#### WHAT IS NEEDED
For the entries that follow, restate word for word the line containing "3. 8월 마지막 주차 혹은 9월 중 최종 회고 컨퍼런스 예정", the line containing "Management System (MySQL)", and every line that lies between them.

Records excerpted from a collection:

──────────

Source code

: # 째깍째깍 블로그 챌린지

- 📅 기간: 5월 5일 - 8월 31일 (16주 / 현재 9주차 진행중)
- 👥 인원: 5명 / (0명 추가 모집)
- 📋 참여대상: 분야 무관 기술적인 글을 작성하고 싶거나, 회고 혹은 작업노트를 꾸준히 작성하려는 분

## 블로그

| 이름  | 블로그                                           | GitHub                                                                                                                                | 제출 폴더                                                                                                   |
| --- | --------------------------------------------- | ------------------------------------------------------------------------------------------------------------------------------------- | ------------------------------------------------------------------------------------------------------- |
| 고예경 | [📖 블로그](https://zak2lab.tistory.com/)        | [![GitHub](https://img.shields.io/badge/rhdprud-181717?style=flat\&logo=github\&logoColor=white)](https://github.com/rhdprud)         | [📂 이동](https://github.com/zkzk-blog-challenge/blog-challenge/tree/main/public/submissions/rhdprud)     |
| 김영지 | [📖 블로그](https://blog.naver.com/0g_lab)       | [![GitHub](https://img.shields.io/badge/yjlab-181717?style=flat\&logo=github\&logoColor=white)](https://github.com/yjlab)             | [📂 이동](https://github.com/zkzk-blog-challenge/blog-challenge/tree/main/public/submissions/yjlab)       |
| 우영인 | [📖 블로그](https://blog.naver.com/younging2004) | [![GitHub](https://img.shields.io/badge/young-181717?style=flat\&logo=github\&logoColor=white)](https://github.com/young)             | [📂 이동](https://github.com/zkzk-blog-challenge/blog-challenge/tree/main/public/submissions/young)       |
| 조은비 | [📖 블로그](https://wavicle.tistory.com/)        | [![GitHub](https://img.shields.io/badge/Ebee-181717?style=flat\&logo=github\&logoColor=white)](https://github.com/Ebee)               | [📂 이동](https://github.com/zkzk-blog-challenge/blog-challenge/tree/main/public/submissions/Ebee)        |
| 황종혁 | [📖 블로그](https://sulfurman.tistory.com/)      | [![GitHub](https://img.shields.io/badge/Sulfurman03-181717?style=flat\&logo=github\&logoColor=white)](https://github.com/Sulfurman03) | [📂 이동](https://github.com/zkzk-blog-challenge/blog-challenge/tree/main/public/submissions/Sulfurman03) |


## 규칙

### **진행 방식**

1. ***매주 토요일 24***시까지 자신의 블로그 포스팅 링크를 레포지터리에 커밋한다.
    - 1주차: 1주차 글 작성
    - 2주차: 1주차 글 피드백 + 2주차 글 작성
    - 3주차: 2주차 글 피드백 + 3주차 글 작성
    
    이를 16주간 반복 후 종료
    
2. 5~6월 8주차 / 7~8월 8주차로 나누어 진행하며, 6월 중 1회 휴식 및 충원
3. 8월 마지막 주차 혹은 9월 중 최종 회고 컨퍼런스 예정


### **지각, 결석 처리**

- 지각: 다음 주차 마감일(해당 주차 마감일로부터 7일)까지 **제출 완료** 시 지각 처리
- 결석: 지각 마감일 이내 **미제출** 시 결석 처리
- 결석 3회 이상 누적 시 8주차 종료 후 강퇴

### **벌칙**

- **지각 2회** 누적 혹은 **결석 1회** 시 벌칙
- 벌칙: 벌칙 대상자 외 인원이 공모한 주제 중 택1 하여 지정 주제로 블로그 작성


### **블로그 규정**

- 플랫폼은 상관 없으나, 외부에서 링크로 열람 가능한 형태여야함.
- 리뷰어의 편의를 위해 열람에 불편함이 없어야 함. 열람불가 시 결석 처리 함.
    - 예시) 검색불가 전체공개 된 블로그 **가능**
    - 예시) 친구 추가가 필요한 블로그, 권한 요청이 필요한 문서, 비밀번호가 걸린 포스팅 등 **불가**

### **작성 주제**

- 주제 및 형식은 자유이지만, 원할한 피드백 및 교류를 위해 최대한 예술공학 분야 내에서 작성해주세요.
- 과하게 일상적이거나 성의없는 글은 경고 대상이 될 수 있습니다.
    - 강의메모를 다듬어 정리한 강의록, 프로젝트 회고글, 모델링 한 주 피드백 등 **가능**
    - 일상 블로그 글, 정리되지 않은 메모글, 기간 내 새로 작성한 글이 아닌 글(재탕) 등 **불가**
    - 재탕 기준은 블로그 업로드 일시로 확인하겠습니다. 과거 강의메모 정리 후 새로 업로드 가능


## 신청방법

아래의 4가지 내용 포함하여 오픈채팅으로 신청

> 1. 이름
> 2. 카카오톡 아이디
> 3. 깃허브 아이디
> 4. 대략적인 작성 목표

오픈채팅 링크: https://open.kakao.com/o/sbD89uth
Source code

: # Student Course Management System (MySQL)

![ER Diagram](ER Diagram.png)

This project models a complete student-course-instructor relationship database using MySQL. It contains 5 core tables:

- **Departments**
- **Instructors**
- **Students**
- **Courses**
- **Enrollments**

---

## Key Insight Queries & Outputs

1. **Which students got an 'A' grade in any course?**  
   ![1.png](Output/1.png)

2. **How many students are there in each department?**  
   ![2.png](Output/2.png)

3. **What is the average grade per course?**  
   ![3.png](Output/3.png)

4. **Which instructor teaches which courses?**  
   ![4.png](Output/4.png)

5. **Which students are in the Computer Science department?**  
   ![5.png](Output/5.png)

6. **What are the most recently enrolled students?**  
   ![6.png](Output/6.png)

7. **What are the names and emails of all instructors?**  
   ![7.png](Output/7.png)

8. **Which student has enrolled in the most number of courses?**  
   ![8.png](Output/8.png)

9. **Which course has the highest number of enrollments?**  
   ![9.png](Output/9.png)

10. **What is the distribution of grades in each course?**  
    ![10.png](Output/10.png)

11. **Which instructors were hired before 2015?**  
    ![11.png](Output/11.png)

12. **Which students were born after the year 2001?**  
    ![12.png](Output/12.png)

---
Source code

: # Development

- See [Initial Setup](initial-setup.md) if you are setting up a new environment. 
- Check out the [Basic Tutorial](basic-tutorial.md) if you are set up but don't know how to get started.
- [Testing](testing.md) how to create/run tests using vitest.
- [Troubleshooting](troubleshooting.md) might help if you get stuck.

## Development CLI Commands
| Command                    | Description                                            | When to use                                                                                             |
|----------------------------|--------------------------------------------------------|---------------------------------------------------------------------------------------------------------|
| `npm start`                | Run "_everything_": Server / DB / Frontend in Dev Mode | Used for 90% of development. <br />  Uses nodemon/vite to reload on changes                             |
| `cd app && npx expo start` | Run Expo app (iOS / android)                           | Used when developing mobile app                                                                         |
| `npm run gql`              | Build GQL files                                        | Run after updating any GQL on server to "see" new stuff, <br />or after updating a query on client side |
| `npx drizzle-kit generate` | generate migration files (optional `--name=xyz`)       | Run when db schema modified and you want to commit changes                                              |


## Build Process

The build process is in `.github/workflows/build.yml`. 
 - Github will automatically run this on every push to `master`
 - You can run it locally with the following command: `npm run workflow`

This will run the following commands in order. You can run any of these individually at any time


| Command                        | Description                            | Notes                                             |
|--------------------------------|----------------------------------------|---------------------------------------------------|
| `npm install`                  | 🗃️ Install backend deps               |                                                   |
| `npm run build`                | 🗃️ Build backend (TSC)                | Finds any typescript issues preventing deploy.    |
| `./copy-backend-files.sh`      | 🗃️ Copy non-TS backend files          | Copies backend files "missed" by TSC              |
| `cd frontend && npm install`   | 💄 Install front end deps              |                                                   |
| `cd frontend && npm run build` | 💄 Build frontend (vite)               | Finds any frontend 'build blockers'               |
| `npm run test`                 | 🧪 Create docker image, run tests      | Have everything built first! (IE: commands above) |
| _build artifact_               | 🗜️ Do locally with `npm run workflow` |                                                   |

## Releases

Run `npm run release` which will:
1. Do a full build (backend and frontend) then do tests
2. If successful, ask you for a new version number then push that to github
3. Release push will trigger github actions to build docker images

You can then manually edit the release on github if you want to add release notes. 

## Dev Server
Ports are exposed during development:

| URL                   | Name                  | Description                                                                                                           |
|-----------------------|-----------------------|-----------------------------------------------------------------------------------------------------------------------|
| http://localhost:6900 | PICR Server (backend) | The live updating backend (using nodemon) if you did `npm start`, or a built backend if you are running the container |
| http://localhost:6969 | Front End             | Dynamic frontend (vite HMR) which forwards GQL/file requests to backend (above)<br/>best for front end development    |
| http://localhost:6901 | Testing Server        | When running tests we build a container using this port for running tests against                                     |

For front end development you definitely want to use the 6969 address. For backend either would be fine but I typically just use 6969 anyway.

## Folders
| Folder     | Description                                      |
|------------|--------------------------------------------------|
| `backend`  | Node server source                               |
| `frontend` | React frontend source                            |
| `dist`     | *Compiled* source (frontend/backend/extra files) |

──────────

#### OUTPUT OF THE TASK
3. 8월 마지막 주차 혹은 9월 중 최종 회고 컨퍼런스 예정


### **지각, 결석 처리**

- 지각: 다음 주차 마감일(해당 주차 마감일로부터 7일)까지 **제출 완료** 시 지각 처리
- 결석: 지각 마감일 이내 **미제출** 시 결석 처리
- 결석 3회 이상 누적 시 8주차 종료 후 강퇴

### **벌칙**

- **지각 2회** 누적 혹은 **결석 1회** 시 벌칙
- 벌칙: 벌칙 대상자 외 인원이 공모한 주제 중 택1 하여 지정 주제로 블로그 작성


### **블로그 규정**

- 플랫폼은 상관 없으나, 외부에서 링크로 열람 가능한 형태여야함.
- 리뷰어의 편의를 위해 열람에 불편함이 없어야 함. 열람불가 시 결석 처리 함.
    - 예시) 검색불가 전체공개 된 블로그 **가능**
    - 예시) 친구 추가가 필요한 블로그, 권한 요청이 필요한 문서, 비밀번호가 걸린 포스팅 등 **불가**

### **작성 주제**

- 주제 및 형식은 자유이지만, 원할한 피드백 및 교류를 위해 최대한 예술공학 분야 내에서 작성해주세요.
- 과하게 일상적이거나 성의없는 글은 경고 대상이 될 수 있습니다.
    - 강의메모를 다듬어 정리한 강의록, 프로젝트 회고글, 모델링 한 주 피드백 등 **가능**
    - 일상 블로그 글, 정리되지 않은 메모글, 기간 내 새로 작성한 글이 아닌 글(재탕) 등 **불가**
    - 재탕 기준은 블로그 업로드 일시로 확인하겠습니다. 과거 강의메모 정리 후 새로 업로드 가능


## 신청방법

아래의 4가지 내용 포함하여 오픈채팅으로 신청

> 1. 이름
> 2. 카카오톡 아이디
> 3. 깃허브 아이디
> 4. 대략적인 작성 목표

오픈채팅 링크: https://open.kakao.com/o/sbD89uth
Source code

: # Student Course Management System (MySQL)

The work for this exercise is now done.